Question

What is the integral of $\int{\left[ x.\cos \left( {{x}^{2}} \right) \right]\left( dx \right)?}$

Answer 1

We solve this question by using the substitution method of solving integrals. We substitute the value of ${{x}^{2}}$ as a variable t. We then find the value of $dx$ and substitute for it in the integral. Then we simplify using the basic integration formula to solve the given integral. After simplifying and obtaining the answer, we substitute back for t as ${{x}^{2}}.$

Complete step by step solution:
In order to solve this question, let us consider the given integral in the question.
$= \int{\left[ x.\cos \left( {{x}^{2}} \right) \right]\left( dx \right)}$
Let us consider the value ${{x}^{2}}$ as a variable t. Let us assume,
$= t={{x}^{2}}\ldots \left( 1 \right)$
We differentiate this above equation and we know the differentiation of ${{x}^{2}}$ with respect to x is 2x.
$= dt=2xdx$
We divide both sides of the equation by 2.
$= \dfrac{1}{2}dt=xdx$
We substitute the value of ${{x}^{2}}$ as t and the value of $xdx$ by $\dfrac{1}{2}dt$ in the integral.

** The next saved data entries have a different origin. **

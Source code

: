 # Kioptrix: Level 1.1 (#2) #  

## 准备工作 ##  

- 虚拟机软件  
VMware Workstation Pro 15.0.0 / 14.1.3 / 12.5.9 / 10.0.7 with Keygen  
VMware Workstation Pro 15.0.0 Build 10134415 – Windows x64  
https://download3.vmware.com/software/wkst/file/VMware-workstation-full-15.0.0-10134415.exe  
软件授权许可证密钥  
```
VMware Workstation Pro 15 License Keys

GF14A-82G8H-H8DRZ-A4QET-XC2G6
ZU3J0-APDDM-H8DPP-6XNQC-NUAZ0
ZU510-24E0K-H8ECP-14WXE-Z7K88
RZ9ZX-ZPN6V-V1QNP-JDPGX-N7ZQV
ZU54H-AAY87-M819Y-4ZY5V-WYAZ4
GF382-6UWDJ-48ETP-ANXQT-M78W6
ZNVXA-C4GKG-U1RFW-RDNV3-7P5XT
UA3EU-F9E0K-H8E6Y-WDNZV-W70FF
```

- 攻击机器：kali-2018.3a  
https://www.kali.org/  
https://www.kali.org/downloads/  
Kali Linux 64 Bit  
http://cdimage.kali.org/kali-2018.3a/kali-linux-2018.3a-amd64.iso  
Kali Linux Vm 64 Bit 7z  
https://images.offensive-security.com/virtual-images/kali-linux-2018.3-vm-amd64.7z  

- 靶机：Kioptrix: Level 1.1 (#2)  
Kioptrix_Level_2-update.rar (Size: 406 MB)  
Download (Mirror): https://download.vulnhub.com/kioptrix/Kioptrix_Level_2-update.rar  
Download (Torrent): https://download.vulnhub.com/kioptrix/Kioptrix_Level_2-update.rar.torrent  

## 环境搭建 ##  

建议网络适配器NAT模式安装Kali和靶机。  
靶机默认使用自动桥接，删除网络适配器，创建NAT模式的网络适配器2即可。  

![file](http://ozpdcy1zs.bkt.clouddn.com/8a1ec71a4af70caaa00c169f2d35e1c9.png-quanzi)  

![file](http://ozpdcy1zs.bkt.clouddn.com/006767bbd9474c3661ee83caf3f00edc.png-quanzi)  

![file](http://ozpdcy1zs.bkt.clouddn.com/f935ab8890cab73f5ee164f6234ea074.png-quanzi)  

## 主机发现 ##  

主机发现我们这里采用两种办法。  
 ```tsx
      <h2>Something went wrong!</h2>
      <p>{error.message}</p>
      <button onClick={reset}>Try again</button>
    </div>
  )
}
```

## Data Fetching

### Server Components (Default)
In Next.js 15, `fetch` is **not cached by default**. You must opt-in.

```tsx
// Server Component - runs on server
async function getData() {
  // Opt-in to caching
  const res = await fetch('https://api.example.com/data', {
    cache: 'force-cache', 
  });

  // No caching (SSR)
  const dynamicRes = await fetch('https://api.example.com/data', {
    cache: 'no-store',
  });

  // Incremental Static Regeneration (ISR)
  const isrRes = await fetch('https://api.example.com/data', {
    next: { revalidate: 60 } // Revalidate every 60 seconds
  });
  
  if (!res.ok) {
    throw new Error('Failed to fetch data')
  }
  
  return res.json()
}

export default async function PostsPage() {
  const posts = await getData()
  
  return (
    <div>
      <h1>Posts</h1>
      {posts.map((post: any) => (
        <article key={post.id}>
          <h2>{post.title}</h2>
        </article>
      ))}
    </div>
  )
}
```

Before that, we rearrange the terms,
$= \int{\left[ \cos \left( {{x}^{2}} \right) \right]x.dx}$
Now, we make the above said substitutions,
$= \int{\cos \left( t \right).\dfrac{1}{2}dt}$
Taking the constant $\dfrac{1}{2}$ outside the integral,
$= \dfrac{1}{2}\int{\cos \left( t \right)dt}$
We know the integral of a $\cos t$ is given by $\sin t$ and we add a constant of integration after it.
$= \dfrac{1}{2}\int{\cos \left( t \right)dt}=\dfrac{1}{2}\sin t+C$
Now, we substitute back for the variable t in terms of x given by the equation 1.
$= \dfrac{1}{2}\sin \left( {{x}^{2}} \right)+C$

Hence, the integral of the above function is found to be $\dfrac{1}{2}\sin \left( {{x}^{2}} \right)+C,$ where C is the constant of integration.

Note:
We need to know the basic formulae for the integration of basic functions. We can also solve this question by taking integration by parts for the two terms $x$ and $\cos \left( {{x}^{2}} \right)$ and simplifying it using the basic integration formulae. It is important to know the integration formula for trigonometric functions to solve this question.